Sure the government system sucks, but the reason we *know* it sucks is largely due to the transparency it has. Other systems suck too, but you may not know how much they suck if there's no means to impose some transparency of the processes. "Voting with your dollars," just won't do it.
What if someone is totally innocent, has a bunch of different encryption programs and passphrases, and is raided by law enforcement.
What if they cannot recall every single passphrase? If they forget just one, are they going to jail until they can remember?
Potentially yes they are.
Think about that, I've got PCs sitting around from years back. I've used different password systems over time, and often I cannot remember very old passwords. If I were living in the UK and were to get raided (I have no reason to, I don't even download TV shows or have MP3, just OGGs of stuff I own, so move along), I'd be sitting in jail, I suppose.
You suppose right.
What if, because you cannot recall a password, you reformat a hard drive? Then they find the drive and want the password because they can recover the data?
You are SOL, unless you can prove your innocence.
That is one of the problems with this law. You have to prove that you are innocent and have forgotten your passphrase or key.
Kinda tricky.
What if someone send you an email with an encrypted content (whatever the method), and you don't legitimately have the means to decrypt it? Sounds like a great way to set up a suspected criminal. "Yes, we see you have several emails in your trash with encrypted contents. Tell us how to decrypt it or you're going to rot in jail."
See previous comments.
How about amnesia?
Prove it, or you are going to become a guest of Her Majesty's Government.
Then all a real criminal has to do is play ignorant.
And end up inside for a couple of years.

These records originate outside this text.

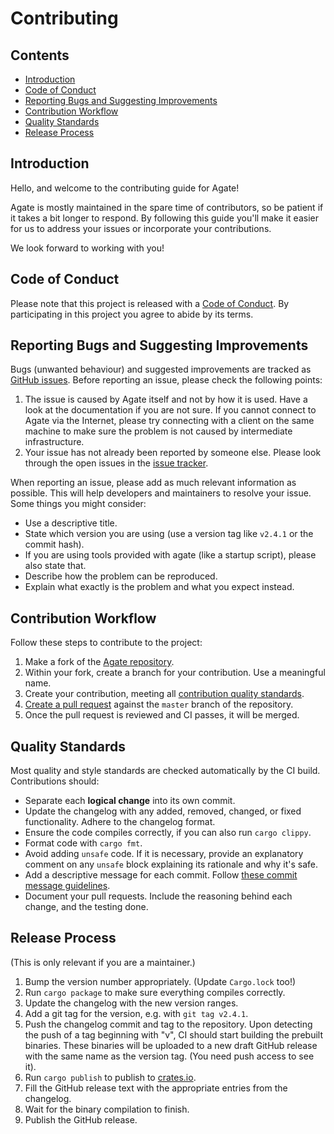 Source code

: # Contributing

## Contents

- [Introduction](#introduction)
- [Code of Conduct](#code-of-conduct)
- [Reporting Bugs and Suggesting Improvements](#reporting-bugs-and-suggesting-improvements)
- [Contribution Workflow](#contribution-workflow)
- [Quality Standards](#quality-standards)
- [Release Process](#release-process)

## Introduction

Hello, and welcome to the contributing guide for Agate!

Agate is mostly maintained in the spare time of contributors, so be patient if it takes a bit longer to respond.
By following this guide you'll make it easier for us to address your issues or incorporate your contributions.

We look forward to working with you!

## Code of Conduct

Please note that this project is released with a [Code of Conduct](./CODE_OF_CONDUCT.md).
By participating in this project you agree to abide by its terms.

## Reporting Bugs and Suggesting Improvements

Bugs (unwanted behaviour) and suggested improvements are tracked as [GitHub issues][github-issues].
Before reporting an issue, please check the following points:

1. The issue is caused by Agate itself and not by how it is used.
  Have a look at the documentation if you are not sure.
  If you cannot connect to Agate via the Internet, please try connecting with a client on the same machine to make sure the problem is not caused by intermediate infrastructure.
1. Your issue has not already been reported by someone else.
  Please look through the open issues in the [issue tracker][github-issues].

When reporting an issue, please add as much relevant information as possible.
This will help developers and maintainers to resolve your issue. Some things you might consider:

* Use a descriptive title.
* State which version you are using (use a version tag like `v2.4.1` or the commit hash).
* If you are using tools provided with agate (like a startup script), please also state that.
* Describe how the problem can be reproduced.
* Explain what exactly is the problem and what you expect instead.

[github-issues]: https://github.com/brendanzab/codespan/issues

## Contribution Workflow

Follow these steps to contribute to the project:

1. Make a fork of the [Agate repository][agate-repo].
1. Within your fork, create a branch for your contribution. Use a meaningful name.
1. Create your contribution, meeting all [contribution quality standards](#quality-standards).
1. [Create a pull request][create-a-pr] against the `master` branch of the repository.
1. Once the pull request is reviewed and CI passes, it will be merged.

[agate-repo]: https://github.com/mbrubeck/agate
[create-a-pr]: https://help.github.com/articles/creating-a-pull-request-from-a-fork/

## Quality Standards

Most quality and style standards are checked automatically by the CI build.
Contributions should:

- Separate each **logical change** into its own commit.
- Update the changelog with any added, removed, changed, or fixed functionality. Adhere to the changelog format.
- Ensure the code compiles correctly, if you can also run `cargo clippy`.
- Format code with `cargo fmt`.
- Avoid adding `unsafe` code.
  If it is necessary, provide an explanatory comment on any `unsafe` block explaining its rationale and why it's safe.
- Add a descriptive message for each commit.
  Follow [these commit message guidelines][commit-messages].
- Document your pull requests.
  Include the reasoning behind each change, and the testing done.

[commit-messages]: https://tbaggery.com/2008/04/19/a-note-about-git-commit-messages.html

## Release Process
(This is only relevant if you are a maintainer.)

1. Bump the version number appropriately. (Update `Cargo.lock` too!)
1. Run `cargo package` to make sure everything compiles correctly.
1. Update the changelog with the new version ranges.
1. Add a git tag for the version, e.g. with `git tag v2.4.1`.
1. Push the changelog commit and tag to the repository.
    Upon detecting the push of a tag beginning with "v", CI should start building the prebuilt binaries.
    These binaries will be uploaded to a new draft GitHub release with the same name as the version tag. (You need push access to see it).
1. Run `cargo publish` to publish to [crates.io](https://crates.io/crates/agate).
1. Fill the GitHub release text with the appropriate entries from the changelog.
1. Wait for the binary compilation to finish.
1. Publish the GitHub release.
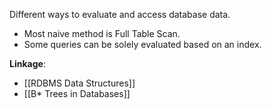 Different ways to evaluate and access database data.
- Most naive method is Full Table Scan.
- Some queries can be solely evaluated based on an index.

**Linkage**:
- [[RDBMS Data Structures]]
- [[B* Trees in Databases]] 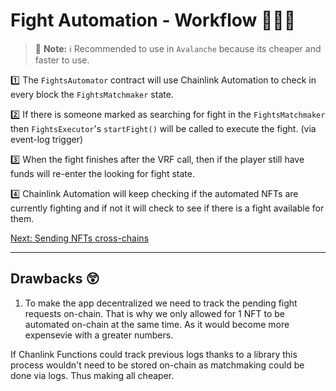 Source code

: # Fight Automation - Workflow 🌊🦭🌊

> 📘 **Note:** ℹ️ Recommended to use in `Avalanche` because its cheaper and faster to use.

1️⃣ The `FightsAutomator` contract will use Chainlink Automation to check in every block the `FightsMatchmaker` state.

2️⃣ If there is someone marked as searching for fight in the `FightsMatchmaker` then `FightsExecutor`'s `startFight()` will be called to execute the fight. (via event-log trigger)

3️⃣ When the fight finishes after the VRF call, then if the player still have funds will re-enter the looking for fight state.

4️⃣ Chainlink Automation will keep checking if the automated NFTs are currently fighting and if not it will check to see if there is a fight available for them.

[Next: Sending NFTs cross-chains](./sendNftCrossCahins.md)

---

## Drawbacks 😲

1. To make the app decentralized we need to track the pending fight requests on-chain. That is why we only allowed for 1 NFT to be automated on-chain at the same time. As it would become more expensevie with a greater numbers.

If Chanlink Functions could track previous logs thanks to a library this process wouldn't need to be stored on-chain as matchmaking could be done via logs. Thus making all cheaper.
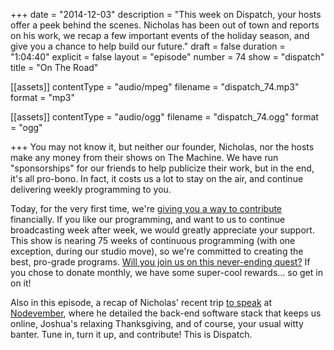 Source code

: +++
date = "2014-12-03"
description = "This week on Dispatch, your hosts offer a peek behind the scenes. Nicholas has been out of town and reports on his work, we recap a few important events of the holiday season, and give you a chance to help build our future."
draft = false
duration = "1:04:40"
explicit = false
layout = "episode"
number = 74
show = "dispatch"
title = "On The Road"

[[assets]]
  contentType = "audio/mpeg"
  filename = "dispatch_74.mp3"
  format = "mp3"

[[assets]]
  contentType = "audio/ogg"
  filename = "dispatch_74.ogg"
  format = "ogg"

+++
You may not know it, but neither our founder, Nicholas, nor the hosts make any money from their shows on The Machine. We have run "sponsorships" for our friends to help publicize their work, but in the end, it's all pro-bono. In fact, it costs us a lot to stay on the air, and continue delivering weekly programming to you.

Today, for the very first time, we're [giving you a way to contribute](http://nicholaswyoung.com/donate) financially. If you like our programming, and want to us to continue broadcasting week after week, we would greatly appreciate your support. This show is nearing 75 weeks of continuous programming (with one exception, during our studio move), so we're committed to creating the best, pro-grade programs. [Will you join us on this never-ending quest?](http://nicholaswyoung.com/donate) If you chose to donate monthly, we have some super-cool rewards... so get in on it!

Also in this episode, a recap of Nicholas' recent trip [to speak](https://www.youtube.com/watch?v=7QzAAvbI-9A) at [Nodevember](http://nodevember.org), where he detailed the back-end software stack that keeps us online, Joshua's relaxing Thanksgiving, and of course, your usual witty banter. Tune in, turn it up, and contribute! This is Dispatch. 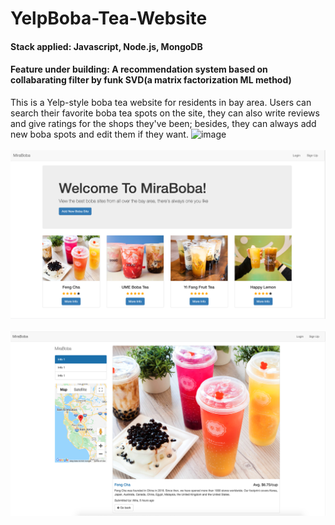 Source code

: # YelpBoba-Tea-Website

#### Stack applied: Javascript, Node.js, MongoDB<br>
#### Feature under building: A recommendation system based on collabarating filter by funk SVD(a matrix factorization ML method)<br>

This is a Yelp-style boba tea website for residents in bay area. Users can search their favorite boba tea spots on the site, they can also write reviews and give ratings
for the shops they've been; besides, they can always add new boba spots and edit them if they want.
![image](BobaLandingPage.png)
<br>
<br>
![image](BobaSub.png)
<br>
<br>
![image](BobaIndex.png)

Remember, you have to prove you are innocent. If you refuse to hand over the keys - automatic jail time. After that and they ask you again - Refuse again, back inside for another term.
If the keys did not exist, as per your example with dodgy e-mails, and obviously you couldn't hand the keys over - Jail time unless you can prove they didn't exist.
Trying to associate Microsoft with "fun" is like trying to associate Satan with aromatherapy. -Tycho
This achieves nothing, other than piss innocent people off.
Oh, I'm *sure* a terrorist who is plotting a terrorism event will stop and think, "Oh, fuck - I'd better submit my private encryption key to the US/UK government, or they'll send me an angry letter!".
This law smacks of being formulated by someone who has no fucking clue as to how easily configured and commonplace encryption is...
smash.
I run: Windows, OS X, Linux, FreeBSD. Just because you have a hammer, doesn't mean everything is a nail.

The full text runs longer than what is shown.